Homologous C2A Domains of Myoferlin and Dysferlin have Distinct Lipid Binding Specificities

Abstract

Myoferlin and dysferlin are members of the ferlin protein family, and both are known to play an essential role in membrane fusion events and membrane repair. They are homologous multi-C2 domain proteins that are highly expressed in skeletal and cardiac muscle cells, and to a lesser degree, in brain, kidney, lung, and placenta cells. These proteins share a high degree of overall sequence identity and a similar overall architecture. Despite similarities between myoferlin and dysferlin, only mutations in dysferlin have been shown to be associated with muscular dystrophies. Specifically, DYSF is the only gene in which mutations are associated with Limb Girdle Muscular Dystrophy Type 2B and Myoshi Myopathy; two phenotypes of dysferlinopathies which are an autosomal recessive subgroup of muscular dystrophies. Myoferlin mRNA and protein are upregulated in damaged myofibers, especially in Duchenne muscular dystrophy. This suggests that myoferlin plays a role in muscle repair mechanisms. To date, this mechanism is unknown. Moreover, it has been shown previously that myoferlin is unable to compensate for a lack of functional dysferlin in dysferlinopathies.

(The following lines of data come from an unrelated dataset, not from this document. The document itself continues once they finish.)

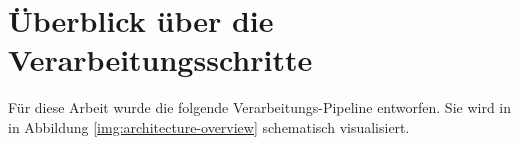 \section{Überblick über die Verarbeitungsschritte}
\label{sec:pipeline}


Für diese Arbeit wurde die folgende Verarbeitungs-Pipeline entworfen. Sie wird in in Abbildung \ref{img:architecture-overview} schematisch visualisiert. 

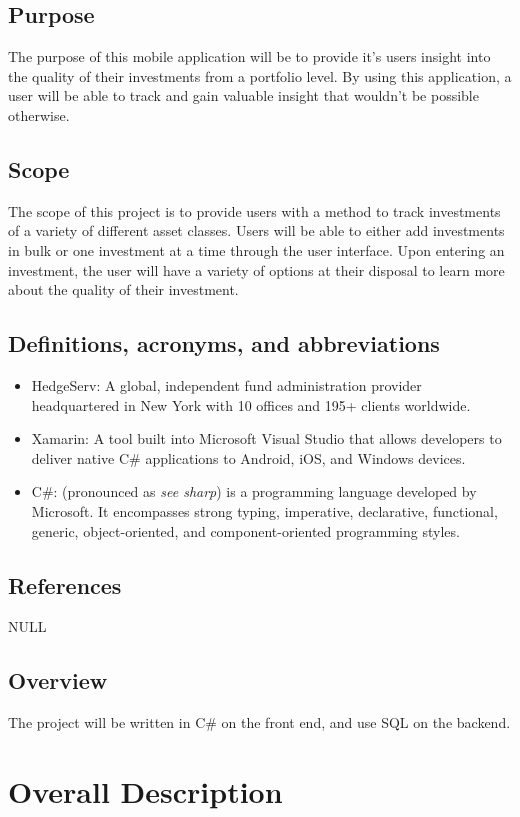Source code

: \documentclass[onecolumn, draftclsnofoot,10pt, compsoc]{IEEEtran}
\begin{document}
\subsection{Purpose}
The purpose of this mobile application will be to provide it's users insight into the quality of their investments from a portfolio level. By using this application, a user will be able to track and gain valuable insight that wouldn't be possible otherwise.

\subsection{Scope}
The scope of this project is to provide users with a method to track investments of a variety of different asset classes. Users will be able to either add investments in bulk or one investment at a time through the user interface. Upon entering an investment, the user will have a variety of options at their disposal to learn more about the quality of their investment.

\subsection{Definitions, acronyms, and abbreviations}
\begin{itemize}
	\item HedgeServ: A global, independent fund administration provider headquartered in New York with
		10 offices and 195+ clients worldwide.
	\item Xamarin: A tool built into Microsoft Visual Studio that allows developers to deliver native 
	   	C# applications to Android, iOS, and Windows devices.
	\item C#: (pronounced as \textit{see sharp}) is a programming language developed by Microsoft. It encompasses strong typing, imperative, declarative, functional, generic,
		object-oriented, and component-oriented programming styles. 
\end{itemize}
\subsection{References}
NULL

\subsection{Overview}
The project will be written in C\# on the front end, and use SQL on the backend. 


\section{Overall Description}
\end{document}
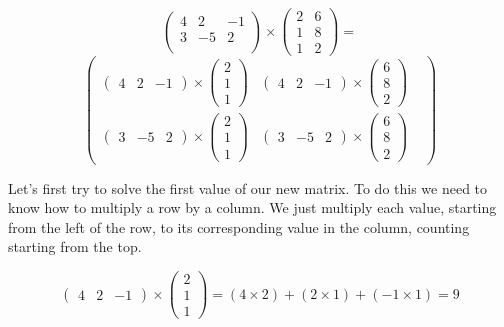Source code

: \[\begin{pmatrix}4&2&-1\\3&-5&2\\\end{pmatrix}\times
\begin{pmatrix}2&6\\1&8\\1&2\end{pmatrix}=\] \[
\begin{pmatrix}
    \begin{pmatrix}4&2&-1\end{pmatrix}\times
    \begin{pmatrix}2\\1\\1\end{pmatrix}
&
    \begin{pmatrix}4&2&-1\end{pmatrix}\times
    \begin{pmatrix}6\\8\\2\end{pmatrix}
\\
    \begin{pmatrix}3&-5&2\end{pmatrix}\times
    \begin{pmatrix}2\\1\\1\end{pmatrix}
&
    \begin{pmatrix}3&-5&2\end{pmatrix}\times
    \begin{pmatrix}6\\8\\2\end{pmatrix}
&\end{pmatrix}
\]

Let's first try to solve the first value of our new matrix. To do this we need to know how to multiply a row by a column. We just multiply each value, starting from the left of the row, to its corresponding value in the column, counting starting from the top.

\[\begin{pmatrix}4&2&-1\end{pmatrix}\times
\begin{pmatrix}2\\1\\1\end{pmatrix}=
(4\times2)+(2\times1)+(-1\times1)=9\]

These observations raise questions about the differences between myoferlin and dysferlin. Answering these questions will lead us to a better understanding of the myoferlin-associated membrane repair mechanism and its role as a protein which is expressed in many different tissue types. The first C2 domain of dysferlin, C2A, is the best studied domain of this protein. C2A serves as the Ca2+ sensor of dysferlin and it binds to lipids with high affinity in a Ca2+-dependent manner. In this study, we will assess the Ca2+ and lipid binding properties of myoferlin C2A domain, and will discuss the different structural and biophysical characteristics between the C2A domains of myoferlin and dysferlin.